Pembedaan ini juga bisa mendatangkan manfaat lain. Misalnya, bagi sebagian orang, sampah organik biasa dimanfaatkan sebagai pupuk kompos, karena sifatnya yang  mudah membusuk dan diuraikan. Sedangkan sampah organik, karena sulit dan bahkan tidak mungkin diuraikan, maka dimanfaatkan untuk daur ulang. 

Berbagai fungsi tempat sampah ini sebenarnya sudah banyak diketahui banyak orang. Namun, entah mengapa penerapannya sulit sekali diterapkan di Kota Bandung. Menemukan tempat sampah saja sulit, apalagi yang tempatnya dibedakan.

Padahal, jika kita perhatikan, fungsi tempat sampah ini sangat menunjang bagi melonjaknya tingkat kebersihan di kota ini. Bahkan, ini bisa berarti terpenuhinya kedua syarat penilaian Adipura yang berhubungan dengan sampah.

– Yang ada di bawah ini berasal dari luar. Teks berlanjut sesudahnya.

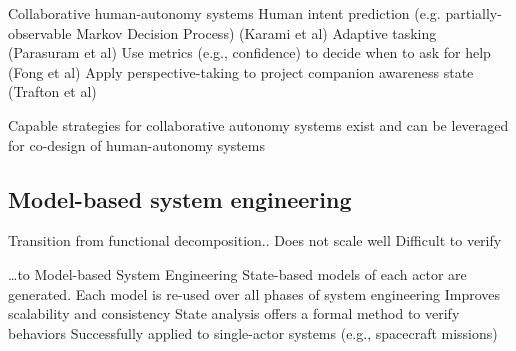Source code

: Collaborative human-autonomy systems
Human intent prediction (e.g. partially-observable Markov Decision Process) (Karami et al)
Adaptive tasking (Parasuram et al)
Use metrics (e.g., confidence) to decide when to ask for help (Fong et al) 
Apply perspective-taking to project companion awareness state (Trafton et al)


Capable strategies for collaborative autonomy systems exist and can be 
leveraged for co-design of human-autonomy systems


\subsection*{Model-based system engineering}


Transition from functional decomposition..
Does not scale well
Difficult to verify


…to Model-based System Engineering 
State-based models of each actor are generated.
Each model is re-used over all phases of system engineering
Improves scalability and consistency
State analysis offers a formal method to verify behaviors
Successfully applied to single-actor systems (e.g., spacecraft missions)


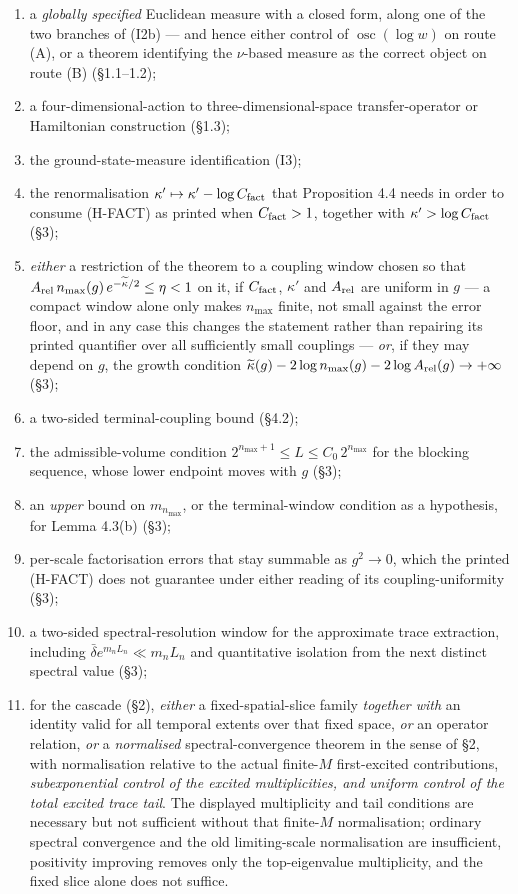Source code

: \documentclass[11pt]{article}
\begin{document}
\begin{enumerate}\setlength{\itemsep}{0pt}
\item a \emph{globally specified} Euclidean measure with a closed form, along one of
the two branches of (I2b) --- and hence either control of $\operatorname{osc}(\log w)$
on route (A), or a theorem identifying the $\nu$-based measure as the correct object
on route (B) (\S1.1--1.2);
\item a four-dimensional-action to three-dimensional-space transfer-operator or
Hamiltonian construction (\S1.3);
\item the ground-state-measure identification (I3);
\item the renormalisation $\kappa'\mapsto\kappa'-\log C_{\rm fact}$ that
Proposition 4.4 needs in order to consume (H-FACT) as printed when $C_{\rm fact}>1$,
together with $\kappa'>\log C_{\rm fact}$ (\S3);
\item \emph{either} a restriction of the theorem to a coupling window chosen so
that $A_{\rm rel}\,n_{\max}(g)\,e^{-\widetilde\kappa/2}\le\eta<1$ on it, if
$C_{\rm fact}$, $\kappa'$ and $A_{\rm rel}$ are uniform in $g$ --- a compact window
alone only makes $n_{\max}$ finite, not small against the error floor, and in any case
this changes the statement rather than repairing its printed quantifier over all
sufficiently small couplings --- \emph{or}, if they may depend on $g$, the growth
condition
$\widetilde\kappa(g)-2\log n_{\max}(g)-2\log A_{\rm rel}(g)\to+\infty$ (\S3);
\item a two-sided terminal-coupling bound (\S4.2);
\item the admissible-volume condition $2^{n_{\max}+1}\le L\le C_0\,2^{n_{\max}}$ for
the blocking sequence, whose lower endpoint moves with $g$ (\S3);
\item an \emph{upper} bound on $m_{n_{\max}}$, or the terminal-window condition as a
hypothesis, for Lemma 4.3(b) (\S3);
\item per-scale factorisation errors that stay summable as $g^2\to0$, which the
printed (H-FACT) does not guarantee under either reading of its
coupling-uniformity (\S3);
\item {\sloppy a two-sided spectral-resolution window for the approximate
trace extraction, including $\bar\delta e^{m_nL_n}\ll m_nL_n$ and
quantitative isolation from the next distinct spectral value (\S3);\par}
\item for the cascade (\S2), \emph{either} a fixed-spatial-slice family
\emph{together with} an identity valid for all temporal extents over that fixed space,
\emph{or} an operator relation, \emph{or} a \emph{normalised} spectral-convergence
 theorem in the sense of \S2, with normalisation relative to the actual finite-$M$
 first-excited contributions, \emph{subexponential control of the excited
 multiplicities, and uniform control of the total excited trace tail}.  The displayed
 multiplicity and tail conditions are necessary but not sufficient without that
 finite-$M$ normalisation; ordinary spectral convergence and the old limiting-scale
 normalisation are insufficient, positivity improving removes only the
 top-eigenvalue multiplicity, and the fixed slice alone does not suffice.
\end{enumerate}
\end{document}
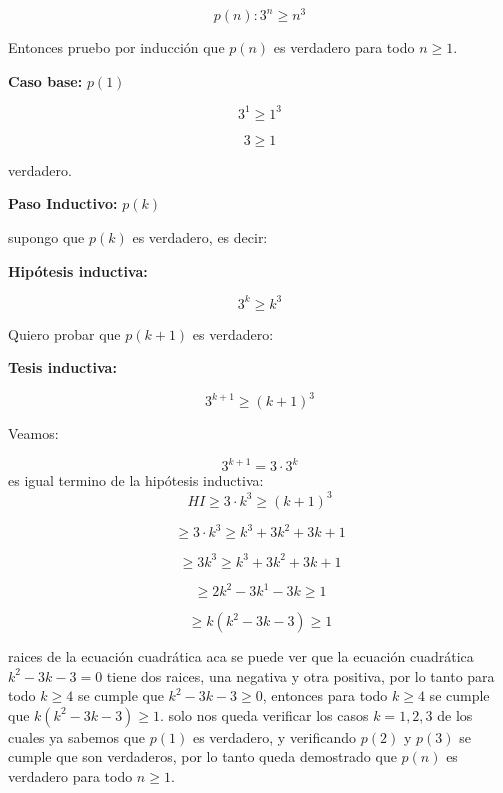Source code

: \begin{ejercicio}
\[
p(n): 3^n \geq n^3 
\]

Entonces pruebo por inducción que $p(n)$ es verdadero para todo $n\geq 1$.

\textbf{Caso base:} $p(1)$

\[
3^1 \geq 1^3
\]

\[
3 \geq 1 
\]

verdadero.

\textbf{Paso Inductivo:} $p(k)$

\vspace{0.5cm}
supongo que $p(k)$ es verdadero, es decir:

\textbf{Hipótesis inductiva:} 

\[
3^k \geq k^3
\]

Quiero probar que $p(k+1)$ es verdadero:

\textbf{Tesis inductiva:}

\[
3^{k+1} \geq (k+1)^3
\]

Veamos:

\[ 
3^{k+1} = 3 \cdot 3^k
\]
es igual termino de la hipótesis inductiva:
\[ 
HI \geq 3 \cdot k^3 \geq  (k+1)^3
\]

\[ 
\geq 3 \cdot k^3 \geq k^3 + 3k^2 + 3k + 1
\]

\[ 
\geq 3k^3 \geq k^3 + 3k^2 + 3k + 1
\]

\[ 
\geq 2k^2 - 3k^1 - 3k \geq 1
\]

\[ 
\geq k(k^2 - 3k - 3) \geq 1
\]

\begin{solucion}{raices de la ecuación cuadrática}
aca se puede ver que la ecuación cuadrática $k^2 - 3k - 3 = 0$ tiene dos raices, una negativa y otra positiva, por lo tanto para todo $k \geq 4$ se cumple que $k^2 - 3k - 3 \geq 0$, entonces para todo $k \geq 4$ se cumple que $k(k^2 - 3k - 3) \geq 1$.
solo nos queda verificar los casos $k=1,2,3$ de los cuales ya sabemos que $p(1)$ es verdadero, y verificando $p(2)$ y $p(3)$ se cumple que son verdaderos, por lo tanto queda demostrado que $p(n)$ es verdadero para todo $n \geq 1$.
\end{solucion}

\end{ejercicio}

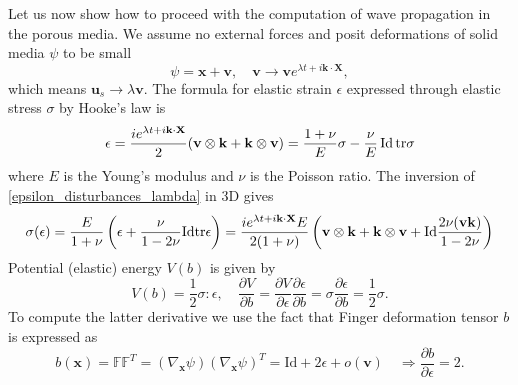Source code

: \documentclass[12pt]{article}
\numberwithin{theorem}{section}
\begin{document}
Let us now show how to proceed with the computation of wave propagation in the porous media. We assume no external forces and posit deformations of solid media $\psi$ to be small
\begin{equation}{\psi} = \mathbf{x}+\mathbf{v}, \quad \mathbf{v} \rightarrow \mathbf{v}e^{\lambda t + i\mathbf{k\cdot X}},\end{equation} which means $\mathbf{u}_s \rightarrow \lambda \mathbf{v}.$
The formula for elastic strain $\epsilon$ expressed through elastic stress $\sigma$ by Hooke's law is
\begin{equation} 
\epsilon =\frac{ie^{\lambda t + i\mathbf{k\cdot X}}}{2}(\mathbf{v\otimes k + k\otimes v})= \frac{1+\nu}{E}\sigma - \frac{\nu}{E} \,  {\rm Id} \,  {\rm tr} \sigma
\label{epsilon_disturbances_lambda}
\end{equation}
where $E$ is the Young's modulus and $\nu$ is the Poisson ratio. The inversion of \eqref{epsilon_disturbances_lambda} in 3D gives 
\begin{equation} 
\sigma(\epsilon) = \frac{E}{1+\nu}\left(\epsilon + \frac{\nu}{1-2\nu} {\rm Id} {\rm tr} \epsilon \right) = 
 \frac{ie^{\lambda t + i\mathbf{k\cdot X}}E}{2(1+\nu)}\left(\mathbf{v\otimes k + k\otimes v} + {\rm Id}\frac{2\nu( \mathbf{vk})}{1-2\nu} \right)
 \label{sigma_dist_lambda} 
\end{equation} 
Potential (elastic) energy $V(b)$ is given by
\begin{equation}V(b) = \frac12 \sigma:\epsilon, \quad \frac{\partial V}{\partial b} = \frac{\partial V}{\partial \epsilon}\frac{\partial \epsilon}{\partial b} = \sigma\frac{\partial \epsilon}{\partial b}=\frac12{\sigma}.\end{equation} To compute the latter derivative we use the fact that Finger deformation tensor $b$ is expressed as
\begin{equation}b(\mathbf{x}) = \mathbb{FF}^T = (\nabla_\mathbf{x} \psi)(\nabla_\mathbf{x} \psi)^T = \mathrm{Id} + 2\epsilon + o(\mathbf{v}) \quad\Rightarrow \frac{\partial b}{\partial \epsilon } = 2.\end{equation}
\end{document}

Namun, patut diperhatikan, pengadaan tempat sampah bukan hanya berarti sebagai ajang meningkatkan nilai untuk mendapatkan Adipura.  Apalagi jika hanya digencarkan di waktu-waktu menjelang penilaian. Tersedianya tempat sampah juga berarti terlaksananya kewajiban pemerintah dalam menjaga lingkungan.

Selain itu, tempat sampah pun menunjukkan seberapa besar tingkat kedisiplinan dan tanggung jawab masyarakat. Membuang sampah sembarangan mungkin masih bisa dimaklumi, jika alasannya memang tidak ada tempat untuk membuangnya. Namun, membuang sampah sembarangan saat tempat sampah tersedia di depan mata? Sungguh terlalu….

Bagaimana pun, usaha menjaga kebersihan lingkungan tidak akan berhasil jika hanya dilakukan oleh satu pihak, dalam hal ini Pemkot Bandung. Butuh partisipasi seluruh lapisan masyarakat untuk melanggengkan usaha ini.

Jadi, apakah Kota Bandung masih ingin mendapatkan penghargaan Adipura? Jika ya, maka jangan dulu berpikir terlalu jauh dengan ingin buru-buru mendirikan PLTSa, tapi kerjakan dulu hal yang lebih “sepele”: sediakanlah lebih banyak tempat sampah!